Base de données Whois : transparence vs protection des données

26/11/2012 6 Min. lecture Droit François Charlet

La question m’est apparue comme un flash, suite aux récents changements sur ce blog : pourquoi les données personnelles des détenteurs de noms de domaine du “.ch” sont-elles librement accessibles sur Internet dans une base de données Whois alors que d’autres pays, comme la France pour le “.fr”, permettent de les masquer voire le font automatiquement ?

(Avant d’aller plus loin, je précise que je suis au courant qu’il est possible pour certains noms de domaine de masquer toutes les informations relatives au titulaire. En ce qui me concerne, c’est par choix que j’ai pris un nom de domaine en “.ch”.)

Ressources d’adressage

En Suisse, un nom de domaine (comme francoischarlet.ch) est une ressource d’adressage. Ces ressources permettent d’identifier les utilisateurs se servant d’outils de télécommunications afin d’acheminer les informations vers leurs terminaux. La ressource d’adressage la plus connue est le numéro de téléphone.

Une ressource d’adressage doit nécessairement être liée à une personne. De manière générale, cela se fait de façon contractuelle (un abonnement téléphonique chez un opérateur, par ex.). Comme des données personnelles sont collectées au moment de la conclusion du contrat, un lien direct est créé entre ces données et la ressource d’adressage.

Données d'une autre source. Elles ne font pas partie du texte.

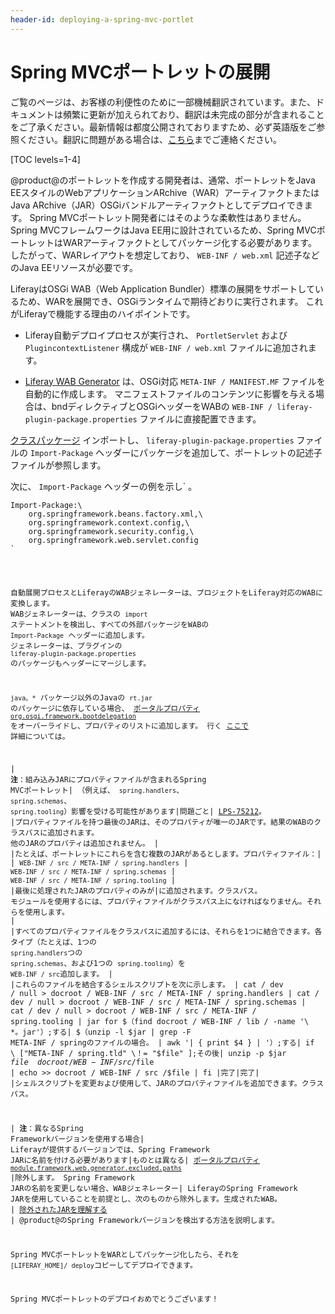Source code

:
 ```yaml
---
header-id: deploying-a-spring-mvc-portlet
---
```


# Spring MVCポートレットの展開

<p class="alert alert-info"><span class="wysiwyg-color-blue120">ご覧のページは、お客様の利便性のために一部機械翻訳されています。また、ドキュメントは頻繁に更新が加えられており、翻訳は未完成の部分が含まれることをご了承ください。最新情報は都度公開されておりますため、必ず英語版をご参照ください。翻訳に問題がある場合は、<a href="mailto:support-content-jp@liferay.com">こちら</a>までご連絡ください。</span></p>

[TOC levels=1-4]

@product@のポートレットを作成する開発者は、通常、ポートレットをJava EEスタイルのWebアプリケーションARchive（WAR）アーティファクトまたはJava ARchive（JAR）OSGiバンドルアーティファクトとしてデプロイできます。 Spring MVCポートレット開発者にはそのような柔軟性はありません。 Spring MVCフレームワークはJava EE用に設計されているため、Spring MVCポートレットはWARアーティファクトとしてパッケージ化する必要があります。 したがって、WARレイアウトを想定しており、 `WEB-INF / web.xml` 記述子などのJava EEリソースが必要です。

LiferayはOSGi WAB（Web Application Bundler）標準の展開をサポートしているため、WARを展開でき、OSGiランタイムで期待どおりに実行されます。 これがLiferayで機能する理由のハイポイントです。

  - Liferay自動デプロイプロセスが実行され、 `PortletServlet` および `PlugincontextListener` 構成が `WEB-INF / web.xml` ファイルに追加されます。

  - [Liferay WAB Generator](/docs/7-1/tutorials/-/knowledge_base/t/using-the-wab-generator) は、OSGi対応 `META-INF / MANIFEST.MF` ファイルを自動的に作成します。 マニフェストファイルのコンテンツに影響を与える場合は、bndディレクティブとOSGiヘッダーをWABの `WEB-INF / liferay-plugin-package.properties` ファイルに直接配置できます。

[クラスパッケージ](/docs/7-1/tutorials/-/knowledge_base/t/importing-packages) インポートし、 `liferay-plugin-package.properties` ファイルの `Import-Package` ヘッダーにパッケージを追加して、ポートレットの記述子ファイルが参照します。

次に、 `Import-Package` ヘッダーの例を示し` 。</p>

<pre><code>Import-Package:\
    org.springframework.beans.factory.xml,\
    org.springframework.context.config,\
    org.springframework.security.config,\
    org.springframework.web.servlet.config
`</pre>

自動展開プロセスとLiferayのWABジェネレーターは、プロジェクトをLiferay対応のWABに変換します。 WABジェネレーターは、クラスの `import` ステートメントを検出し、すべての外部パッケージをWABの `Import-Package` ヘッダーに追加します。 ジェネレーターは、プラグインの `liferay-plugin-package.properties` のパッケージもヘッダーにマージします。

`java。*` パッケージ以外のJavaの `rt.jar` のパッケージに依存している場合、 [ポータルプロパティ `org.osgi.framework.bootdelegation`](@platform-ref@/7.1-latest/propertiesdoc/portal.properties.html#Module%20Framework) をオーバーライドし、プロパティのリストに追加します。 行く [ここで](/docs/7-1/tutorials/-/knowledge_base/t/resolving-classnotfoundexception-and-noclassdeffounderror-in-osgi-bundles#case-4-the-missing-class-belongs-to-a-java-runtime-package) 詳細については。

| **注**：組み込みJARにプロパティファイルが含まれるSpring MVCポートレット| （例えば、 `spring.handlers`、 `spring.schemas`、 `spring.tooling`）影響を受ける可能性があります|問題ごと| [LPS-75212](https://issues.liferay.com/browse/LPS-75212)。 |プロパティファイルを持つ最後のJARは、そのプロパティが唯一のJARです。結果のWABのクラスパスに追加されます。 他のJARのプロパティは追加されません。 | |たとえば、ポートレットにこれらを含む複数のJARがあるとします。プロパティファイル：| | `WEB-INF / src / META-INF / spring.handlers` | `WEB-INF / src / META-INF / spring.schemas` | `WEB-INF / src / META-INF / spring.tooling` | |最後に処理されたJARのプロパティのみが|に追加されます。クラスパス。 モジュールを使用するには、プロパティファイルがクラスパス上になければなりません。それらを使用します。 | |すべてのプロパティファイルをクラスパスに追加するには、それらを1つに結合できます。各タイプ（たとえば、1つの `spring.handlers`つの `spring.schemas`、および1つの `spring.tooling`）を `WEB-INF / src`追加します。 | |これらのファイルを結合するシェルスクリプトを次に示します。 | cat / dev / null \> docroot / WEB-INF / src / META-INF / spring.handlers | cat / dev / null \> docroot / WEB-INF / src / META-INF / spring.schemas | cat / dev / null \> docroot / WEB-INF / src / META-INF / spring.tooling | jar for $（find docroot / WEB-INF / lib / -name '\ *。jar'）;する| $（unzip -l $jar | grep -F META-INF / springのファイルの場合。 | awk '| { print $4 } | '）;する| if \ ["META-INF / spring.tld" \！= "$file" \];その後| unzip -p $jar $file \>\> docroot / WEB-INF / src /$file | echo \>\> docroot / WEB-INF / src /$file | fi |完了|完了| |シェルスクリプトを変更および使用して、JARのプロパティファイルを追加できます。クラスパス。

| **注**：異なるSpring Frameworkバージョンを使用する場合| Liferayが提供するバージョンでは、Spring Framework JARに名前を付ける必要があります|ものとは異なる| [ポータルプロパティ `module.framework.web.generator.excluded.paths`](https://docs.liferay.com/ce/portal/7.1-latest/propertiesdoc/portal.properties.html#Module%20Framework) |除外します。 Spring Framework JARの名前を変更しない場合、WABジェネレーター| LiferayのSpring Framework JARを使用していることを前提とし、次のものから除外します。生成されたWAB。 | [除外されたJARを理解する](/docs/7-1/tutorials/-/knowledge_base/t/resolving-a-plugins-dependencies#understanding-excluded-jars) | @product@のSpring Frameworkバージョンを検出する方法を説明します。

Spring MVCポートレットをWARとしてパッケージ化したら、それを `[LIFERAY_HOME]/ deploy`コピーしてデプロイできます。

Spring MVCポートレットのデプロイおめでとうございます！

Les ressources d’adressage sont traitées tant dans la loi sur les télécommunications (LTC) que dans l’Ordonnance sur les ressources d’adressage dans le domaine des télécommunications (ORAT).

Le Message du Conseil fédéral de 1996 (pp. 1392-1393) concernant la LTC disait ceci au sujet des ressources d’adressage :

Les ressources d’adressage sont un bien mathématiquement limité. […] Les autres principes de base de la politique de numérotation sont l’attribution transparente et non discriminatoire, l’usage rationnel et judicieux des ressources d’adressage ainsi que l’adaptation de la réglementation et des plans de numérotation aux éventuels nouveaux services de télécommunication.

L’art. 28 LTC prévoit donc une attribution transparente (même s’il ne le dit pas expressément), ce qui implique nécessairement un conflit avec la protection des données. Toutefois, ces données personnelles liées à une ressource d’adressage ne doivent pas être considérées en lien avec une communication ; elles doivent être prises dans le sens où elles constatent un état, c’est-à-dire l’attribution d’une ressource d’adressage à un individu (Bondallaz Stéphane, La protection des personnes et de leurs données dans les télécommunications, Thèse, 2007).

Pourquoi cette transparence ?

Alors qu’on autorise expressément - depuis l’entrée en vigueur de la LTC en 1997 - les individus à décider s’ils veulent figurer dans un annuaire téléphonique (art. 12d LTC), cette possibilité n’existe pas pour la base de donnée Whois pour les noms de domaine du “.ch”.

Les usagers doivent donc pouvoir décider eux-mêmes, compte tenu de la structure des annuaires, des données à faire figurer dans ces derniers. Ainsi la protection de la personnalité est renforcée. (Message du Conseil fédéral de 1996)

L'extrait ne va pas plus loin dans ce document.